### Your task
Which lines should be repeated? Exactly the one containing "The ratio of" and every line after it through the end of the entries below.

### Provided data
BEGIN
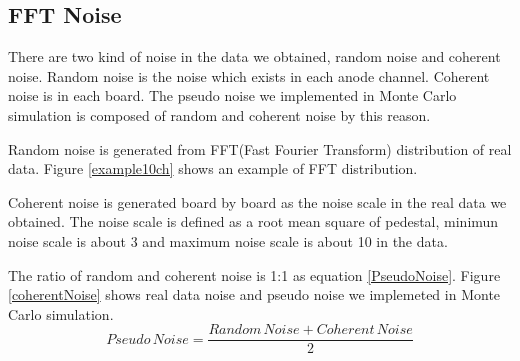 \subsection{FFT Noise}
There are two kind of noise in the data we obtained, random noise and coherent noise.
Random noise is the noise which exists in each anode channel.
Coherent noise is in each board.
The pseudo noise we implemented in Monte Carlo simulation is composed of random and coherent noise by this reason.

Random noise is generated from FFT(Fast Fourier Transform) distribution of real data. Figure \ref{example10ch} shows an example of FFT distribution.

Coherent noise is generated board by board as the noise scale in the real data we obtained.
The noise scale is defined as a root mean square of pedestal, minimun noise scale is about 3 and maximum noise scale is about 10 in the data.

The ratio of random and coherent noise is 1:1 as equation \ref{PseudoNoise}.
Figure \ref{coherentNoise} shows real data noise and pseudo noise we implemeted in Monte Carlo simulation.
\begin{equation}
  Pseudo\,Noise = \frac{Random\,Noise + Coherent\,Noise}{2}
  \label{PseudoNoise}
\end{equation}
END
### Exercise solution
The ratio of random and coherent noise is 1:1 as equation \ref{PseudoNoise}.
Figure \ref{coherentNoise} shows real data noise and pseudo noise we implemeted in Monte Carlo simulation.
\begin{equation}
  Pseudo\,Noise = \frac{Random\,Noise + Coherent\,Noise}{2}
  \label{PseudoNoise}
\end{equation}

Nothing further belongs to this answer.